- Born: Henry Otto Pollak December 13, 1927 Vienna, Austria
- Died: July 8, 2026 (aged 98)
- Education: Yale University (BS) Harvard University (MA, PhD)
- Occupation: Mathematician
- Known for: Contributions to information theory

= Henry O. Pollak =

Austrian-American mathematician (1927–2026)

Henry Otto Pollak (December 13, 1927 – July 8, 2026) was an Austrian-American mathematician who has made significant contributions to operator theory, signal analysis, graph theory, and computational geometry.

==Life and career==
Born in Vienna, Austria, the only child of a lawyer, Pollak fled the Nazis with his family in 1939, first to England and then in 1940 to the US. He received his BS in Mathematics (1947) from Yale University. While at Yale, he participated in the William Lowell Putnam Mathematical Competition and was on the team representing Yale University (along with Murray Gell-Mann and Murray Gerstenhaber) that won the second prize in 1947. He earned an M.A. and Ph.D. (1951) degree in mathematics from Harvard University, the latter on the thesis Some Estimates for Extremal Distance advised by Lars Ahlfors.

Pollak then joined Bell Labs (1951), where he later became director of the Mathematics and Statistics Research Center. He has held teaching positions in the mathematics department at Columbia University.

Pollak died on July 8, 2026, at the age of 98.

==Research==
In several papers with David Slepian and Henry Landau, Pollak developed the theory of what are now known as the Landau–Pollak–Slepian operators on simultaneously time-limited and band-limited functions in operator theory. This work marked an early form of wavelet-based signal analysis.

With Ronald Graham he is the namesake of the Graham–Pollak theorem in graph theory, a result on partitioning the edges of complete graphs into complete bipartite graphs that they published in the early 1970s.

With Edgar Gilbert he is the namesake of the Gilbert–Pollak conjecture relating Steiner trees to Euclidean minimum spanning trees in computational geometry.
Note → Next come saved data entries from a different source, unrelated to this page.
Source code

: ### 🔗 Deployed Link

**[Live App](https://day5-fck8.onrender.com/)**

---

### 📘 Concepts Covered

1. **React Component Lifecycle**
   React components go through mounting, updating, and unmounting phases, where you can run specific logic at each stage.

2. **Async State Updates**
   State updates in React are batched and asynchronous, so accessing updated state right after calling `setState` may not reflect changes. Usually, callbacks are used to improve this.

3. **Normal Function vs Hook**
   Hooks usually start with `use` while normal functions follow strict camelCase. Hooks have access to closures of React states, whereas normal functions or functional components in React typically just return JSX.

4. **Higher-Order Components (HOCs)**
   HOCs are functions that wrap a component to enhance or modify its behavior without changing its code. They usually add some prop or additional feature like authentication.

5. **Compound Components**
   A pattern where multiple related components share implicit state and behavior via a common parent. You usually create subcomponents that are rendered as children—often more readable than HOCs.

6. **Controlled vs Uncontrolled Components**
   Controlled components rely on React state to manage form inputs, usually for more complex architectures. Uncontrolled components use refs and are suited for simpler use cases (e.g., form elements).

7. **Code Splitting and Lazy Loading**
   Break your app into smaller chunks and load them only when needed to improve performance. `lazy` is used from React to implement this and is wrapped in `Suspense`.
After they formulated this problem in 1968, it was believed to be proven by Du and Hwang in the early 1990s, but the proof was later determined to be flawed and the problem remains open.

==Awards==
- Fellow of the American Association for the Advancement of Science (1971)
- Earle Raymond Hedrick lecturer (1973)
- Mathematical Association of America chair of New Jersey section (1958–59), governor (1961–63) and president (1975–76).
- Honorary doctorate from Bowdoin College (1977)
- Honorary doctorate from Eindhoven University of Technology (1981)
- Mathematical Association of America (MAA) Meritorious Service Award (1990)
- MAA Gung and Hu Distinguished Service to Mathematics Award (1993)
- National Council of Teachers of Mathematics Lifetime Achievement Award (2010)
- Mathematical Association of America Mary P. Dolciani Award in 2020.

==Selected publications==
- Slepian, D. (1961). "Prolate spheroidal wave functions, Fourier analysis and uncertainty. I"
- Landau, H. J. (1961). "Prolate spheroidal wave functions, Fourier analysis and uncertainty. II"
- Landau, H. J. (1962). "Prolate spheroidal wave functions, Fourier analysis and uncertainty. III. The dimension of the space of essentially time- and band-limited signals"
- Gilbert, E. N. (1968). "Steiner minimal trees"
- Graham, R. L. (1971). "On the addressing problem for loop switching"
- Graham, R. L. (1972). "Graph theory and applications (Proc. Conf., Western Michigan Univ., Kalamazoo, Mich., 1972; dedicated to the memory of J. W. T. Youngs)"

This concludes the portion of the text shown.